The Suffolk quartet, formed by the brothers Justin and Dan Hawkins, took Best Album, Best British Group and Best British Rock Act awards at the music industry’s premier event.
The band, the first British group since Coldplay to make inroads into the US market, gave a typically flamboyant performance of their single I Believe in a Thing Called Love.
With their camp anthems, screeching guitar solos and a dose of old-fashioned sexism, the band’s appeal has stretched from heavy metal fans to fashion experts. Their Permission To Land album sold 1.2 million copies and the band even felt confident enough to release a novelty Christmas single.
They are not modest. “I have to say we probably are the best British group,” Justin Hawkins, the singer, said as he accepted the award.
Dido, Britain’s bestselling artist, who cancelled an appearance at the awards because she needed to rehearse for a world tour, won two prizes in her absence. She took the Best British Female category and the Best Single award for White Flag.
Another absentee winner was Daniel Bedingfield, who is recovering from a car crash in which he broke two vertebrae in his neck. The presenter Cat Deeley tried to call him in Australia to tell him that he had won the Best British Male award, but the voice at the other end kept complaining that he could not hear a word.
The Hollywood actress Scarlett Johansson gave the Darkness their best album award and a trio of US stars, Missy Elliott, Alicia Keys and Gwen Stefani, performed a special collaboration. Other award presenters included Lionel Ritchie and LL Cool J.
As predicted, American acts provided most of the glamour at the ceremony, broadcast by ITV last night from Earls Court. Beyoncé appeared wearing £250,000 of diamonds and a Roberto Cavalli dress to perform her hit Dangerously In Love. She won the Best International Female prize.
Justin Timberlake presented Duran Duran with their outstanding contribution to music award and himself took two international prizes.

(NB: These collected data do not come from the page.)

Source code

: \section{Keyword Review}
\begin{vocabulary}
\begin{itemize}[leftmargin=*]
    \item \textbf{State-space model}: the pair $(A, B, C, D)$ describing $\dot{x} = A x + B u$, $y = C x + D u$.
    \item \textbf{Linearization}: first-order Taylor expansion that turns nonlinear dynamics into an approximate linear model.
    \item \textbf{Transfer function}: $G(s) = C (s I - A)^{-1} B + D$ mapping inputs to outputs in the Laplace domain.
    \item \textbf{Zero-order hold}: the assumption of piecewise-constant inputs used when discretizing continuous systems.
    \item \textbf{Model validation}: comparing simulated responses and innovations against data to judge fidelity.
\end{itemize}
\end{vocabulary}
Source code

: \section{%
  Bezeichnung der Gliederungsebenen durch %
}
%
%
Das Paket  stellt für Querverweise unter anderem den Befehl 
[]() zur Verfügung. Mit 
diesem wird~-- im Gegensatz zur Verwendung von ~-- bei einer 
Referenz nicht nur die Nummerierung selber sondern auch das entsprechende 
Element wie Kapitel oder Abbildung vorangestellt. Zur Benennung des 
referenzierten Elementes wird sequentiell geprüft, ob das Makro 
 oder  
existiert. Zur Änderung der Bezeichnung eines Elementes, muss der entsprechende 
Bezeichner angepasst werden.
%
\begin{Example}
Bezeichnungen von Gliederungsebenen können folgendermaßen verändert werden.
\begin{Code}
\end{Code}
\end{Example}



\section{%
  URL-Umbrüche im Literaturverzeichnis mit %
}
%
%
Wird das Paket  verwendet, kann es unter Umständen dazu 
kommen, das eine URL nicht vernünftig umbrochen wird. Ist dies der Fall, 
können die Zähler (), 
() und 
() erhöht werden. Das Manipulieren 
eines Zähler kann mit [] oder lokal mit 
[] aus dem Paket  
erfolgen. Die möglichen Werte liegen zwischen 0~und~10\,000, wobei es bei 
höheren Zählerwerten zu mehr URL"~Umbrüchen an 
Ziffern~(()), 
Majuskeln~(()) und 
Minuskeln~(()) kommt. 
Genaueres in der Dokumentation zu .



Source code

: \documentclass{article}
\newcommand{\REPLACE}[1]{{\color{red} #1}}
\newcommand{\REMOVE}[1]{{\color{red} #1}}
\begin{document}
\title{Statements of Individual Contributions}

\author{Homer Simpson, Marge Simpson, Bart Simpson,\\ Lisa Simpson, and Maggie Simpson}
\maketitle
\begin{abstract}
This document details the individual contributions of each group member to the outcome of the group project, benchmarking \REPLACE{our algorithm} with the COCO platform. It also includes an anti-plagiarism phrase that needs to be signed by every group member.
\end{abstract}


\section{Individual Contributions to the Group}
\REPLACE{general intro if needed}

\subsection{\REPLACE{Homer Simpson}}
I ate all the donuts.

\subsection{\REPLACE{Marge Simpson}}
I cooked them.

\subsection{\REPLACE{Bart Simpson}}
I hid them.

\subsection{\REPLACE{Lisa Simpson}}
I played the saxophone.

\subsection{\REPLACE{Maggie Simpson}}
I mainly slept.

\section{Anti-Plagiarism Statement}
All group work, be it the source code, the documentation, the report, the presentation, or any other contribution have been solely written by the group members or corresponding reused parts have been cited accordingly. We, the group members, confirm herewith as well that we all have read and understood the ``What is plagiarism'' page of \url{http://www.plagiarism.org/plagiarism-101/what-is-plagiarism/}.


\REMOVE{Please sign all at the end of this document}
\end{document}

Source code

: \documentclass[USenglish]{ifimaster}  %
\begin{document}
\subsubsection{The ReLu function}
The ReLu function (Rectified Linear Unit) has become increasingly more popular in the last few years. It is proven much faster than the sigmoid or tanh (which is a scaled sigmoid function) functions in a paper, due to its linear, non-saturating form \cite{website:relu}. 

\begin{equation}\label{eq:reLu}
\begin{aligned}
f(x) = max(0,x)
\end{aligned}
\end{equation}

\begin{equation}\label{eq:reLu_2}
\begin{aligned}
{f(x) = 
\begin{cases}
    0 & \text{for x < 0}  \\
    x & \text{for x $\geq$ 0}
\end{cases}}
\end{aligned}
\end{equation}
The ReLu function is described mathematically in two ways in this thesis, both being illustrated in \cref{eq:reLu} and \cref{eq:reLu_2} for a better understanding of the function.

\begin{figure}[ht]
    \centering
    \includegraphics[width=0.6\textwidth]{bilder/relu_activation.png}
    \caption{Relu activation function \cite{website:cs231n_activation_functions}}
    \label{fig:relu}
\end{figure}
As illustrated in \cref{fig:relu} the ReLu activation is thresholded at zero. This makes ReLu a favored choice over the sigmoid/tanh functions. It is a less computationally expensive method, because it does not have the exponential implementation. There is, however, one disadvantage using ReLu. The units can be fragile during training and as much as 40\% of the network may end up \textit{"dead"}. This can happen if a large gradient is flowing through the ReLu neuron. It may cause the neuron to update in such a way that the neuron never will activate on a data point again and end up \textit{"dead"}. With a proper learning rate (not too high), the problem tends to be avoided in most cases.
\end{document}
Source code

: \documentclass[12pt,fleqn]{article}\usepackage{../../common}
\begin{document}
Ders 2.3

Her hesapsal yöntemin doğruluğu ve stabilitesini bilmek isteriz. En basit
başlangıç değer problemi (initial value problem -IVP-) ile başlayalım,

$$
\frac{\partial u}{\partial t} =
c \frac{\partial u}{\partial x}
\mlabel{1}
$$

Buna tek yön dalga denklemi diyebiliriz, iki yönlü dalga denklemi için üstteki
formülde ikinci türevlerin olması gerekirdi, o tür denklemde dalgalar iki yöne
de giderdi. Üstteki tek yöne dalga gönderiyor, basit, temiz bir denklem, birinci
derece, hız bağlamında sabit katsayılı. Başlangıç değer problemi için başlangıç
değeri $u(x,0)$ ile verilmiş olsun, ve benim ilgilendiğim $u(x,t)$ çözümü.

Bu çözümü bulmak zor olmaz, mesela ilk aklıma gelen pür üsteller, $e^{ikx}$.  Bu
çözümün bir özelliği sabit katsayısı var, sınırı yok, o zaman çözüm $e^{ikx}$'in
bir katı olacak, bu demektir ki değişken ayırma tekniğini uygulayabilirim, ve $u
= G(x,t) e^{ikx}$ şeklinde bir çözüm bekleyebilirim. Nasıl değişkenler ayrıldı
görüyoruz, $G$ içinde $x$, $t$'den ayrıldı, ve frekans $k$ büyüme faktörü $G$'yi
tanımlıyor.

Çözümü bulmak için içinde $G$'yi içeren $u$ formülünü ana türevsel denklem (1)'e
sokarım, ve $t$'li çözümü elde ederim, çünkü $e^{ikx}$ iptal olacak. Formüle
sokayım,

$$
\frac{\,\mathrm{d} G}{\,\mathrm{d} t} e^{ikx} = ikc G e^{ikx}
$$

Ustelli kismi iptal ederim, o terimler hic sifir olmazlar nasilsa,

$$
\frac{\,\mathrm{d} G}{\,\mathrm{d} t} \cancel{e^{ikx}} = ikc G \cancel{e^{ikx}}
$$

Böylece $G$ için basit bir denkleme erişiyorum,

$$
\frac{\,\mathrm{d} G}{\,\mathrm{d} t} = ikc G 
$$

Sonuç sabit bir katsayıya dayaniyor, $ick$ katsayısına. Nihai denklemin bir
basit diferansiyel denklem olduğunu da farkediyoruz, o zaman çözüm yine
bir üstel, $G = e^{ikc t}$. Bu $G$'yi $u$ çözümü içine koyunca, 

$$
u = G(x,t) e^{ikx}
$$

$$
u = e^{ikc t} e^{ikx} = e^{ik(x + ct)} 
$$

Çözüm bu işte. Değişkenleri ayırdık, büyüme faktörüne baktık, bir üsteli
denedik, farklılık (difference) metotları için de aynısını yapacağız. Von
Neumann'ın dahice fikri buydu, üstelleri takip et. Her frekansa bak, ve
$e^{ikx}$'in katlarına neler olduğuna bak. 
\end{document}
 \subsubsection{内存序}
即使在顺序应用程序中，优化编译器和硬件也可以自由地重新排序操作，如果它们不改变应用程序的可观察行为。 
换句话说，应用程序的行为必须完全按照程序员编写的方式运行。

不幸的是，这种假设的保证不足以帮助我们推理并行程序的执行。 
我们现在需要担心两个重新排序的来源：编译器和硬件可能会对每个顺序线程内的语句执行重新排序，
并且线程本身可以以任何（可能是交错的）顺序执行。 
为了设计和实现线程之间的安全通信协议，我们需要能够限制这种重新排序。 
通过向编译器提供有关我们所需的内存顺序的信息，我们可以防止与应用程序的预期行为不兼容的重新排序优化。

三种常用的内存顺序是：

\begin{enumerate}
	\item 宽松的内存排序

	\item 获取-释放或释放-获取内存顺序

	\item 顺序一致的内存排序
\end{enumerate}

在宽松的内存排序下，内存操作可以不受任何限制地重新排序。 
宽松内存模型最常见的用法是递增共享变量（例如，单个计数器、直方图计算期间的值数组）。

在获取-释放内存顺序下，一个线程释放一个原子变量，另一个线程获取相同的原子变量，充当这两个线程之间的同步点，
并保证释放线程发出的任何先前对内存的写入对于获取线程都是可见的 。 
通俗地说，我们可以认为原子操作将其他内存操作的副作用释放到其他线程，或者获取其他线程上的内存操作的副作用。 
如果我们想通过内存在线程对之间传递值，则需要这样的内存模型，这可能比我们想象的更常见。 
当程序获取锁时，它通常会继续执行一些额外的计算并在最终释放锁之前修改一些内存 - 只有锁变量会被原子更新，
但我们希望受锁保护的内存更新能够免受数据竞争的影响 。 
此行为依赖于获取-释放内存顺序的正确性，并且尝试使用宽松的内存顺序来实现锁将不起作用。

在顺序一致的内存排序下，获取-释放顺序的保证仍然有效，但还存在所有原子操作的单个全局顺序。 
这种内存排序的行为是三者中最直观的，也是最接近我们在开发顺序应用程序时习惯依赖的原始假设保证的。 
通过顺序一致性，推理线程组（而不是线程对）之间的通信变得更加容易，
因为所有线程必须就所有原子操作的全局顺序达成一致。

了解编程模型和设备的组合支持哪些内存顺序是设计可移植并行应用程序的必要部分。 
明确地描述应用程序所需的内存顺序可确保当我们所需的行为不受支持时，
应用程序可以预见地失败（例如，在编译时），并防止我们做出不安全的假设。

Accepting their prize, Simon Le Bon, Duran Duran’s singer, said: “The band you see on stage in front of you owes everything to this country and the music we grew up to.”
The gangster rapper 50 Cent gave a performance mocking his criminal past and won the International Breakthrough Artist category.
Manufactured pop music was given its due, despite a 30 per cent collapse in single sales during 2003. Lemar, a loser at the BBC Fame Academy, won the British Urban Award and Busted, the trio formed at Uppingham public school, took two prizes, including the Best British Breakthrough Artist.
Unlike other manufactured pop artists, Busted do play their instruments and the band attempted to inject some rebellion into the disappointingly polite event by playing a cover version of the classic Undertones song Teenage Kicks.
Dido sent a taped message apologising for not attending and saying that she was surprised to win the best single award for White Flag, which she said was a difficult song to write. Her place in the running order was taken by a duet between the platinum-selling student Katie Melua and the young jazz performer Jamie Cullum, with a jazz version of Love Cats by The Cure.
It was not an evening for rock and roll madness, but Timberlake offered some hope when he collected his Best International Album award and promised: “Stick with me, we’ve still got depression and drug addiction to go through.”